Nunca ha cesado la Iglesia de medir con ellos su misión y de educar en
ellos a los pueblos cristianos. En lo tocante a la moral, la ley
evangélica no sólo supera con mucho a toda la sabiduría pagana, sino que
además llama abiertamente al hombre y le capacita para una santidad
desconocida en la antigüedad, y, acercándolo más a Dios, le pone en
posesión de una libertad más perfecta. De esta manera ha brillado
siempre la maravillosa eficacia de la Iglesia en orden a la defensa y
mantenimiento de la libertad civil y política de los pueblos.
No es necesario
enumerar ahora los méritos de la Iglesia en este campo. Basta recordar
la esclavitud, esa antigua vergüenza del paganismo, abolida
principalmente por la feliz intervención de la Iglesia. Ha sido
Jesucristo el primero en proclamar la verdadera igualdad jurídica y la
auténtica fraternidad de todos los hombres. Eco fiel de esta enseñanza
fue la voz de los dos apóstoles que declaraba suprimidas las diferencias
entre judíos y griegos, bárbaros y escitas[6],
y proclamaba la fraternidad de todos en Cristo. La eficacia de la
Iglesia en este punto ha sido tan honda y tan evidente, que dondequiera
que la Iglesia quedó establecida la experiencia ha comprobado que
desaparece en poco tiempo la barbarie de las costumbres. A la brutalidad
sucede rápidamente la dulzura; a las tinieblas de la barbarie, la luz
de la verdad. Igualmente nunca ha dejado la Iglesia de derramar
beneficios en los pueblos civilizados, resistiendo unas veces el
capricho de los hombres perversos, alejando otras veces de los inocentes
y de los débiles las injusticias, procurando, por último, que los
pueblos tuvieran una constitución política que se hiciera amar de los
ciudadanos por su justicia y se hiciera temer de los extraños por su
poder.
10. Es, además, una
obligación muy seria respetar a la autoridad y obedecer las leyes
justas, quedando así los ciudadanos defendidos de la injusticia de los
criminales gracias a la eficacia vigilante de la ley. El poder legítimo
viene de Dios, y el que resiste a da autoridad, resiste a la disposición
de Dios[7].
De esta manera, la obediencia queda dignificada de un modo
extraordinario, pues se presta obediencia a la más justa y elevada
autoridad.
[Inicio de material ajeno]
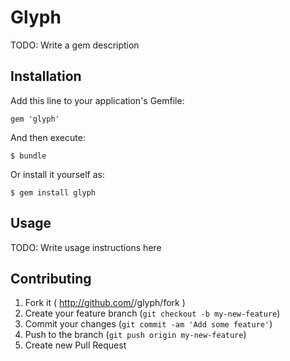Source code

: # Glyph

TODO: Write a gem description

## Installation

Add this line to your application's Gemfile:

    gem 'glyph'

And then execute:

    $ bundle

Or install it yourself as:

    $ gem install glyph

## Usage

TODO: Write usage instructions here

## Contributing

1. Fork it ( http://github.com/<my-github-username>/glyph/fork )
2. Create your feature branch (`git checkout -b my-new-feature`)
3. Commit your changes (`git commit -am 'Add some feature'`)
4. Push to the branch (`git push origin my-new-feature`)
5. Create new Pull Request
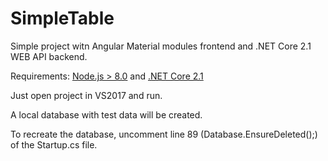 # SimpleTable

Simple project witn Angular Material modules frontend and .NET Core 2.1 WEB API backend.

Requirements: [Node.js > 8.0](https://nodejs.org/en/download/) and [.NET Core 2.1](https://www.microsoft.com/net/download)

Just open project in VS2017 and run.

A local database with test data will be created.

To recreate the database, uncomment line 89 (Database.EnsureDeleted();) of the Startup.cs file. 
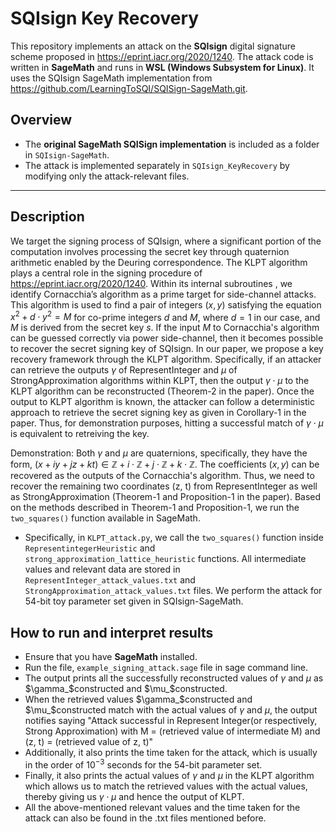 # SQIsign Key Recovery

This repository implements an attack on the **SQIsign** digital signature scheme proposed in https://eprint.iacr.org/2020/1240. The attack code is written in **SageMath** and runs in **WSL (Windows Subsystem for Linux)**. It uses the SQIsign SageMath implementation from https://github.com/LearningToSQI/SQISign-SageMath.git.

## Overview

- The **original SageMath SQISign implementation** is included as a folder in `SQIsign-SageMath`.
- The attack is implemented separately in `SQIsign_KeyRecovery` by modifying only the attack-relevant files.
---

## Description

We target the signing process of SQIsign, where a significant portion of the computation involves processing the secret key through quaternion arithmetic enabled by the Deuring correspondence. The KLPT algorithm plays a central role in the signing procedure of https://eprint.iacr.org/2020/1240. 
Within its internal subroutines , we identify Cornacchia’s algorithm as a prime target for side-channel attacks. This algorithm is used to find a pair of integers $(x, y)$ satisfying the equation $x^2 + d\cdot y^2 = M$ for co-prime integers $d$ and $M$, where $d=1$ in our case, and $M$ is derived from the secret key $s$. If the input $M$ to Cornacchia's algorithm can be guessed correctly via power side-channel, then it becomes possible to recover the secret signing key of SQIsign. In our paper, we propose a key recovery framework through the KLPT algorithm. Specifically, if an attacker can retrieve the outputs $\gamma$ of RepresentInteger and $\mu$ of StrongApproximation algorithms within KLPT, then the output $\gamma \cdot \mu$ to the KLPT algorithm can be reconstructed (Theorem-2 in the paper). Once the output to KLPT algorithm is known, the attacker can follow a deterministic approach to retrieve the secret signing key as given in Corollary-1 in the paper. Thus, for demonstration purposes, hitting a successful match of $\gamma \cdot \mu$ is equivalent to retreiving the key.

Demonstration: Both $\gamma$ and $\mu$ are quaternions, specifically, they have the form, $(x + iy + jz + kt) \in \mathbb{Z} + i\cdot \mathbb{Z} + j\cdot \mathbb{Z} + k\cdot \mathbb{Z}$. The coefficients $(x, y)$ can be recovered as the outputs of the Cornacchia's algorithm. Thus, we need to recover the remaining two coordinates (z, t) from RepresentInteger as well as StrongApproximation (Theorem-1 and Proposition-1 in the paper). Based on the methods described in Theorem-1 and Proposition-1, we run the `two_squares()` function available in SageMath. 

- Specifically, in `KLPT_attack.py`, we call the `two_squares()` function inside `RepresentintegerHeuristic` and `strong_approximation_lattice_heuristic` functions. All intermediate values and relevant data are stored in `RepresentInteger_attack_values.txt` and `StrongApproximation_attack_values.txt` files. We perform the attack for 54-bit toy parameter set given in SQIsign-SageMath.

 ## How to run and interpret results

- Ensure that you have **SageMath** installed.
- Run the file, `example_signing_attack.sage` file in sage command line.
- The output prints all the successfully reconstructed values of $\gamma$ and $\mu$ as $\gamma_$constructed and $\mu_$constructed.
- When the retrieved values $\gamma_$constructed and $\mu_$constructed match with the actual values of $\gamma$ and $\mu$, the output notifies saying "Attack successful in Represent Integer(or respectively, Strong Approximation) with M = (retrieved value of intermediate M) and (z, t) = (retrieved value of z, t)"
- Additionally, it also prints the time taken for the attack, which is usually in the order of $10^{-3}$ seconds for the 54-bit parameter set.
- Finally, it also prints the actual values of $\gamma$ and $\mu$ in the KLPT algorithm which allows us to match the retrieved values with the actual values, thereby giving us $\gamma \cdot \mu$ and hence the output of KLPT.
- All the above-mentioned relevant values and the time taken for the attack can also be found in the .txt files mentioned before.


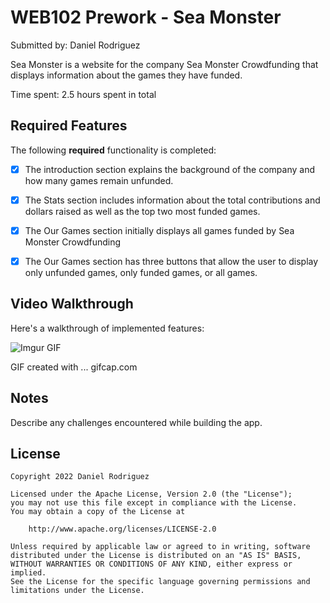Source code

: # WEB102 Prework - Sea Monster

Submitted by: Daniel Rodriguez

Sea Monster is a website for the company Sea Monster Crowdfunding that displays information about the games they have funded.

Time spent: 2.5 hours spent in total

## Required Features

The following **required** functionality is completed:

* [X] The introduction section explains the background of the company and how many games remain unfunded.
* [X] The Stats section includes information about the total contributions and dollars raised as well as the top two most funded games.
* [X] The Our Games section initially displays all games funded by Sea Monster Crowdfunding
* [X] The Our Games section has three buttons that allow the user to display only unfunded games, only funded games, or all games.


## Video Walkthrough

Here's a walkthrough of implemented features:

![Imgur GIF](https://media.giphy.com/media/M89XeSTDHGcFKKQVEQ/giphy.gif)

<!-- Replace this with whatever GIF tool you used! -->
GIF created with ... gifcap.com


## Notes

Describe any challenges encountered while building the app.

## License

    Copyright 2022 Daniel Rodriguez

    Licensed under the Apache License, Version 2.0 (the "License");
    you may not use this file except in compliance with the License.
    You may obtain a copy of the License at

        http://www.apache.org/licenses/LICENSE-2.0

    Unless required by applicable law or agreed to in writing, software
    distributed under the License is distributed on an "AS IS" BASIS,
    WITHOUT WARRANTIES OR CONDITIONS OF ANY KIND, either express or implied.
    See the License for the specific language governing permissions and
    limitations under the License.
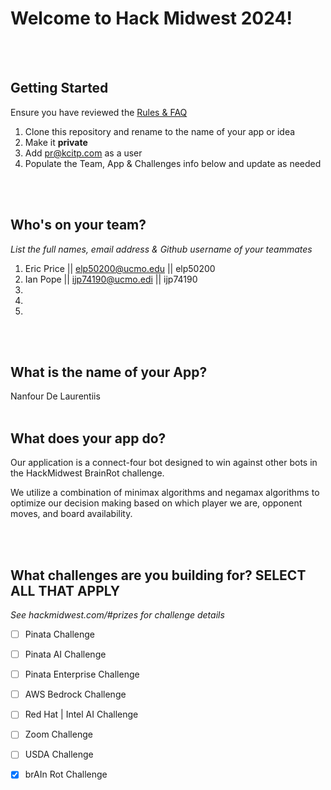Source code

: # Welcome to Hack Midwest 2024!
<br /><br />


## Getting Started
Ensure you have reviewed the [Rules & FAQ](https://hackmidwest.com/#faq)
1. Clone this repository and rename to the name of your app or idea
2. Make it **private**
3. Add pr@kcitp.com as a user
4. Populate the Team, App & Challenges info below and update as needed

<br /><br />

## Who's on your team?
*List the full names,  email address & Github username of your teammates*

1. Eric Price || elp50200@ucmo.edu || elp50200
2. Ian Pope || ijp74190@ucmo.edi || ijp74190
3.
4.
5.

<br /><br />


## What is the name of your App?
Nanfour De Laurentiis
<br /><br />
## What does your app do?
Our application is a connect-four bot designed to win against other bots in the HackMidwest BrainRot challenge. 

We utilize a combination of minimax algorithms and negamax algorithms to optimize our decision making based on which player we are, opponent moves, and board availability.

<br /><br />


## What challenges are you building for? SELECT ALL THAT APPLY
*See hackmidwest.com/#prizes for challenge details*
- [ ]  Pinata Challenge
- [ ]  Pinata AI Challenge
- [ ]  Pinata Enterprise Challenge
- [ ]  AWS Bedrock Challenge
- [ ]  Red Hat | Intel AI Challenge
- [ ]  Zoom Challenge
- [ ]  USDA Challenge
- [X]  brAIn Rot Challenge


<br /><br />
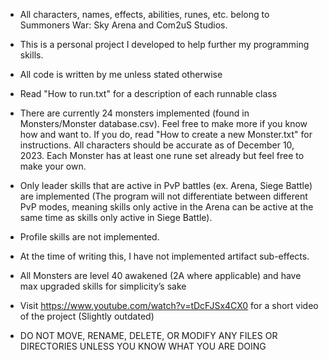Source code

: * All characters, names, effects, abilities, runes, etc. belong to Summoners War: Sky Arena and Com2uS Studios.


* This is a personal project I developed to help further my programming skills.


* All code is written by me unless stated otherwise


* Read "How to run.txt" for a description of each runnable class


* There are currently 24 monsters implemented (found in Monsters/Monster database.csv). Feel free to make more if you know how and want to. 
  If you do, read "How to create a new Monster.txt" for instructions. All characters should be accurate as of December 10, 2023.
  Each Monster has at least one rune set already but feel free to make your own.


* Only leader skills that are active in PvP battles (ex. Arena, Siege Battle) are implemented (The program will not differentiate between different 
  PvP modes, meaning skills only active in the Arena can be active at the same time as skills only active in Siege Battle).


* Profile skills are not implemented.


* At the time of writing this, I have not implemented artifact sub-effects.


* All Monsters are level 40 awakened (2A where applicable) and have max upgraded skills for simplicity’s sake


* Visit https://www.youtube.com/watch?v=tDcFJSx4CX0 for a short video of the project (Slightly outdated)


* DO NOT MOVE, RENAME, DELETE, OR MODIFY ANY FILES OR DIRECTORIES UNLESS YOU KNOW WHAT YOU ARE DOING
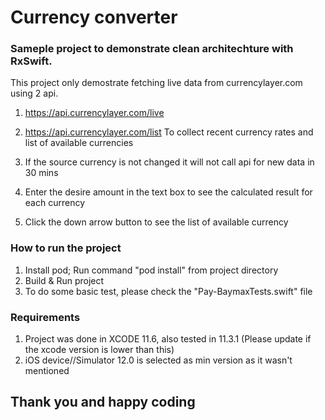 # Currency converter
### Sameple project to demonstrate clean architechture with RxSwift.

This project only demostrate fetching live data from currencylayer.com using 2 api.
1. https://api.currencylayer.com/live
2. https://api.currencylayer.com/list
To collect recent currency rates and list of available currencies

1. If the source currency is not changed it will not call api for new data in 30 mins
2. Enter the desire amount in the text box to see the calculated result for each currency
3. Click the down arrow button to see the list of available currency

### How to run the project
1. Install pod; Run command "pod install" from project directory
2. Build & Run project
3. To do some basic test, please check the "Pay-BaymaxTests.swift" file

### Requirements
1. Project was done in XCODE 11.6, also tested in 11.3.1 (Please update if the xcode version is lower than this)
2. iOS device//Simulator 12.0 is selected as min version as it wasn't mentioned

## Thank you and happy coding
Pero cuando no existe el derecho de mandar, o se manda algo
contrario a la razón, a la ley eterna, a la autoridad de Dios, es justo
entonces desobedecer a los hombres para obedecer a Dios. Cerrada así la
puerta a la tiranía, no lo absorberá todo el Estado. Quedarán a salvo
los derechos de cada ciudadano, los derechos de la familia, los derechos
de todos los miembros del Estado, y todos tendrán amplia participación
en la libertad verdadera, que consiste, como hemos demostrado, en poder
vivir cada uno según las leyes y según la recta razón.